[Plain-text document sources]
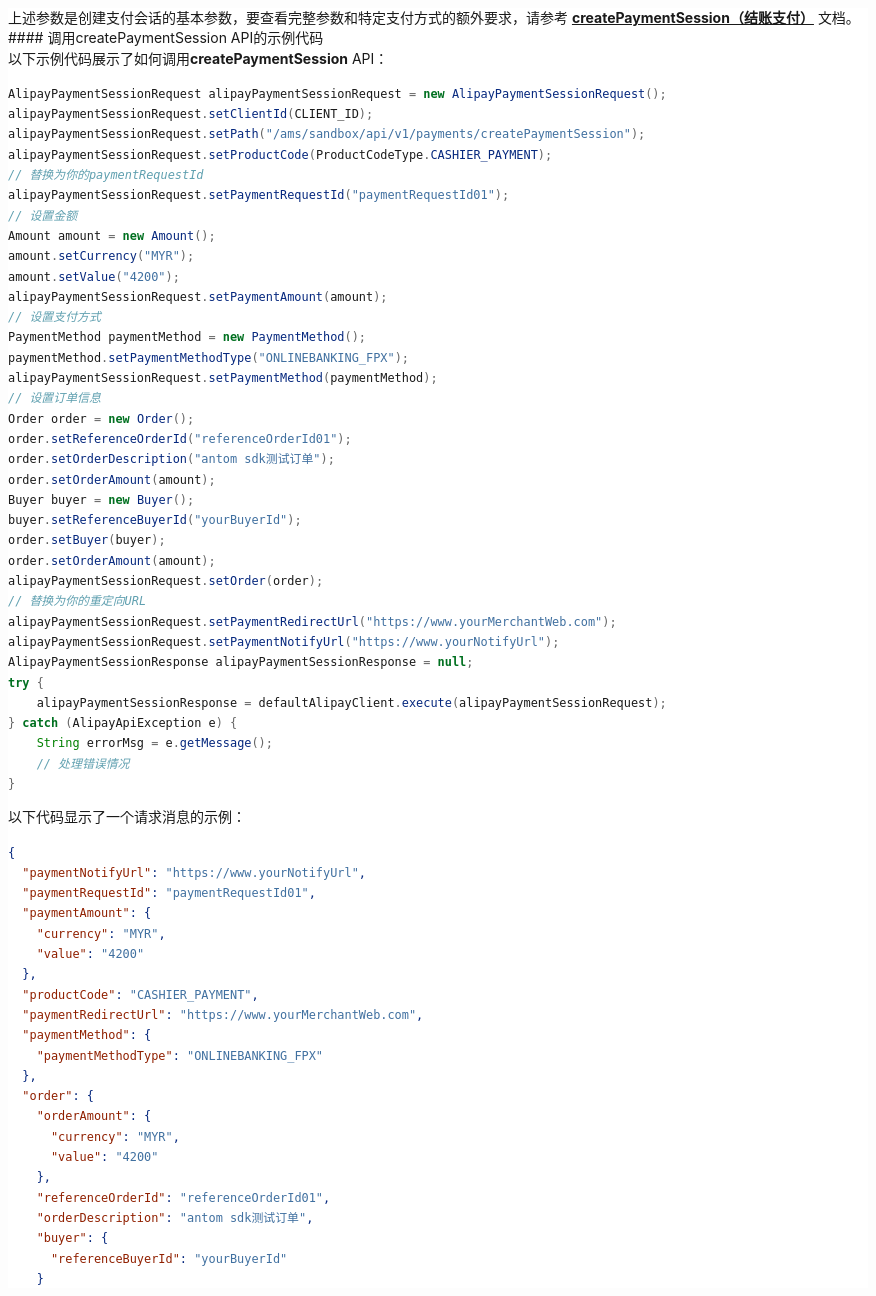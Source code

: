 上述参数是创建支付会话的基本参数，要查看完整参数和特定支付方式的额外要求，请参考 [**createPaymentSession（结账支付）**](https://global.alipay.com/docs/ac/ams/session_cashier) 文档。<br>#### 调用createPaymentSession API的示例代码  
以下示例代码展示了如何调用**createPaymentSession** API：  
```java
AlipayPaymentSessionRequest alipayPaymentSessionRequest = new AlipayPaymentSessionRequest();
alipayPaymentSessionRequest.setClientId(CLIENT_ID);
alipayPaymentSessionRequest.setPath("/ams/sandbox/api/v1/payments/createPaymentSession");
alipayPaymentSessionRequest.setProductCode(ProductCodeType.CASHIER_PAYMENT);  
// 替换为你的paymentRequestId
alipayPaymentSessionRequest.setPaymentRequestId("paymentRequestId01");
// 设置金额
Amount amount = new Amount();
amount.setCurrency("MYR");
amount.setValue("4200");
alipayPaymentSessionRequest.setPaymentAmount(amount);  
// 设置支付方式
PaymentMethod paymentMethod = new PaymentMethod();
paymentMethod.setPaymentMethodType("ONLINEBANKING_FPX");
alipayPaymentSessionRequest.setPaymentMethod(paymentMethod);  
// 设置订单信息
Order order = new Order();
order.setReferenceOrderId("referenceOrderId01");
order.setOrderDescription("antom sdk测试订单");
order.setOrderAmount(amount);
Buyer buyer = new Buyer();
buyer.setReferenceBuyerId("yourBuyerId");
order.setBuyer(buyer);
order.setOrderAmount(amount);
alipayPaymentSessionRequest.setOrder(order);  
// 替换为你的重定向URL
alipayPaymentSessionRequest.setPaymentRedirectUrl("https://www.yourMerchantWeb.com");
alipayPaymentSessionRequest.setPaymentNotifyUrl("https://www.yourNotifyUrl");  
AlipayPaymentSessionResponse alipayPaymentSessionResponse = null;
try {
    alipayPaymentSessionResponse = defaultAlipayClient.execute(alipayPaymentSessionRequest);
} catch (AlipayApiException e) {
    String errorMsg = e.getMessage();
    // 处理错误情况
}
```  
以下代码显示了一个请求消息的示例：  
```json
{
  "paymentNotifyUrl": "https://www.yourNotifyUrl",
  "paymentRequestId": "paymentRequestId01",
  "paymentAmount": {
    "currency": "MYR",
    "value": "4200"
  },
  "productCode": "CASHIER_PAYMENT",
  "paymentRedirectUrl": "https://www.yourMerchantWeb.com",
  "paymentMethod": {
    "paymentMethodType": "ONLINEBANKING_FPX"
  },
  "order": {
    "orderAmount": {
      "currency": "MYR",
      "value": "4200"
    },
    "referenceOrderId": "referenceOrderId01",
    "orderDescription": "antom sdk测试订单",
    "buyer": {
      "referenceBuyerId": "yourBuyerId"
    }
```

__Action item__. Some lines of the data may hold the word "alipayPaymentSessionRequest". Say how many do, with nothing else.

__Task solution__. 11